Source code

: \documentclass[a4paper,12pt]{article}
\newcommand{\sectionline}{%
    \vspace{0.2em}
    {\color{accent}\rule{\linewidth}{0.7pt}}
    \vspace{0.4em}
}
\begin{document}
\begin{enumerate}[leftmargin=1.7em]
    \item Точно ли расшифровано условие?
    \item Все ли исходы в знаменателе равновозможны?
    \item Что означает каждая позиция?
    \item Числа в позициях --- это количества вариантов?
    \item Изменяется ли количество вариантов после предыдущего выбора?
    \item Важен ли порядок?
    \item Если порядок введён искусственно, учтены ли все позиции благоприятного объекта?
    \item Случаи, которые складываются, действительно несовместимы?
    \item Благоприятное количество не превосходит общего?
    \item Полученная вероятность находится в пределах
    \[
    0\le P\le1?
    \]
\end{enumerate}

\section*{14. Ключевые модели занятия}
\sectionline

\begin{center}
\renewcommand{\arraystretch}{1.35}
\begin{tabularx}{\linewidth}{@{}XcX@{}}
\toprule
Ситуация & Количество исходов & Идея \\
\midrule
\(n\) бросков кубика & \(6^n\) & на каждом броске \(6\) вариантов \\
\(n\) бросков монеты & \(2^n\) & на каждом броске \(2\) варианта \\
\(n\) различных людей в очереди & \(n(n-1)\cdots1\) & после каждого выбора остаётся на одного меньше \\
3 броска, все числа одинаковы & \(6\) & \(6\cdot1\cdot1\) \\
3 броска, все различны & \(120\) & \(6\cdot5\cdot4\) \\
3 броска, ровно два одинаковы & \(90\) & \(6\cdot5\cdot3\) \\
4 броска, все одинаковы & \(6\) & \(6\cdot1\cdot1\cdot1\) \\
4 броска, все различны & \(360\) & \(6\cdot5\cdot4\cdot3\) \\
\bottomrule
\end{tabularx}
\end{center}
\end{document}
==
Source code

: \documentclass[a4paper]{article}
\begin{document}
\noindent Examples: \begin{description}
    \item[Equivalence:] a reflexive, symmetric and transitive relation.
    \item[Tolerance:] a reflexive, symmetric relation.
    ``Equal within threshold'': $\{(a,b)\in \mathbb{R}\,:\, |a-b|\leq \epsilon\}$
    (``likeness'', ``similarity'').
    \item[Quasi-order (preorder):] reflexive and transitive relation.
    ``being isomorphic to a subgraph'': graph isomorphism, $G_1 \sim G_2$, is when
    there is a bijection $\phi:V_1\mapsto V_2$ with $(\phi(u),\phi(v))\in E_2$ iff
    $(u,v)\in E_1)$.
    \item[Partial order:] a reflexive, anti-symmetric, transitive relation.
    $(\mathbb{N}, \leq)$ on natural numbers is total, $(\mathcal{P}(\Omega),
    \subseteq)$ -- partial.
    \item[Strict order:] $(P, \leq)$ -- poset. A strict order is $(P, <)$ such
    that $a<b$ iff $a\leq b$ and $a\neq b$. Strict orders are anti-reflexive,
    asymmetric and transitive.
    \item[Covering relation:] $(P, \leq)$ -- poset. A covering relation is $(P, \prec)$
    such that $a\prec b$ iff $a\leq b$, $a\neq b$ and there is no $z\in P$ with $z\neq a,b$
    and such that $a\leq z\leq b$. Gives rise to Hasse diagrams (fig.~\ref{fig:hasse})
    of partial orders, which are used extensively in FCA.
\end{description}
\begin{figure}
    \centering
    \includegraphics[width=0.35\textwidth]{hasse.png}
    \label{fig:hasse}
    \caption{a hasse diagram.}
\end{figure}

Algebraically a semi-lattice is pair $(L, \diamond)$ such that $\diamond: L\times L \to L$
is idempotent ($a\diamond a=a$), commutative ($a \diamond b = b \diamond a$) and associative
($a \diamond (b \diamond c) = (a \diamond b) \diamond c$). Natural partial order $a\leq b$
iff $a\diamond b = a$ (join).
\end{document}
---
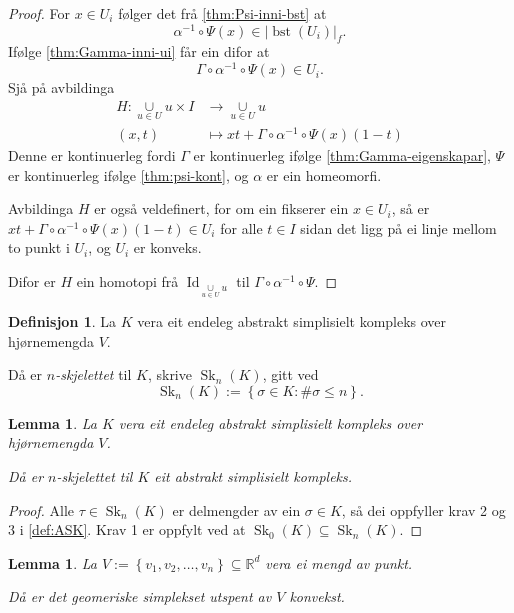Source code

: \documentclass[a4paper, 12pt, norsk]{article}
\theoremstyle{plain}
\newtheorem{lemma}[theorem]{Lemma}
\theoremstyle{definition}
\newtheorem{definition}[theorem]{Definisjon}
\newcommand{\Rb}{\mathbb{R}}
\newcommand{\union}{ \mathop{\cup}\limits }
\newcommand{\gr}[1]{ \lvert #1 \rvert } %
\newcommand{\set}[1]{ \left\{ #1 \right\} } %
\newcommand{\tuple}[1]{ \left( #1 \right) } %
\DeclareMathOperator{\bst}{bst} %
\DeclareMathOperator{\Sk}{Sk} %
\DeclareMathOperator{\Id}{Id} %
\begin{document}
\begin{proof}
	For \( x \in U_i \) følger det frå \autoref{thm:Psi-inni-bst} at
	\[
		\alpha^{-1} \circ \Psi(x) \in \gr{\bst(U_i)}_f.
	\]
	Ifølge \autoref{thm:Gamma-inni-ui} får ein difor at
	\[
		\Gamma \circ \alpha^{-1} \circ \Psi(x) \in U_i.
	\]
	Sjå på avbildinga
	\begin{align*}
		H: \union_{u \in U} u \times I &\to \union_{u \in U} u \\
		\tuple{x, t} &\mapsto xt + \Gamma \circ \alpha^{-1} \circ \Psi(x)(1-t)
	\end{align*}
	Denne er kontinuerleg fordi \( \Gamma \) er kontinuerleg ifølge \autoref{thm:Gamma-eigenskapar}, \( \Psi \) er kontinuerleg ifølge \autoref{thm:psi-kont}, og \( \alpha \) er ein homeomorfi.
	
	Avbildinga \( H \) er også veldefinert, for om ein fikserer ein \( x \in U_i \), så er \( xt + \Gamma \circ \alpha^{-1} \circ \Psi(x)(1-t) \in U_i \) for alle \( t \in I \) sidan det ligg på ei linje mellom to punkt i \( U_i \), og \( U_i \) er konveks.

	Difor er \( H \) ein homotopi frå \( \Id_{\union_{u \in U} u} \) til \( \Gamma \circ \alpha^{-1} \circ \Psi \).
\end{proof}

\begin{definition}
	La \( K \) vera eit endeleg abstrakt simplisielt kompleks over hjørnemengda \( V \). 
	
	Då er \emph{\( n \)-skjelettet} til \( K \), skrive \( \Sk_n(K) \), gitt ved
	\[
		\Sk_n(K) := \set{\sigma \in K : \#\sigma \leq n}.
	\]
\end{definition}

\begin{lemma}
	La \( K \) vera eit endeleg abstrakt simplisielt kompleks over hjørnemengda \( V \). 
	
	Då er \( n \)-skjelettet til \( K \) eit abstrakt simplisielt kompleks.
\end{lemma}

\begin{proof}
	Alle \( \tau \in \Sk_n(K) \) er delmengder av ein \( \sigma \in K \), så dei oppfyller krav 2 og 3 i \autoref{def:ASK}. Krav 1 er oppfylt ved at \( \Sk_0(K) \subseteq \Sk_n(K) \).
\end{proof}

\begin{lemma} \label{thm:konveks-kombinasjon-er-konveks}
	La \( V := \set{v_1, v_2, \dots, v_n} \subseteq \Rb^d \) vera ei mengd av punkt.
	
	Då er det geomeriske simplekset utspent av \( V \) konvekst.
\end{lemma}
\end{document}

# WHAT THIS TASK INVOLVES
Scan the lines above, and whenever one holds the string "lemma", copy it.

# EXPECTED ANSWER
\newtheorem{lemma}[theorem]{Lemma}
\begin{lemma}
\end{lemma}
\begin{lemma} \label{thm:konveks-kombinasjon-er-konveks}
\end{lemma}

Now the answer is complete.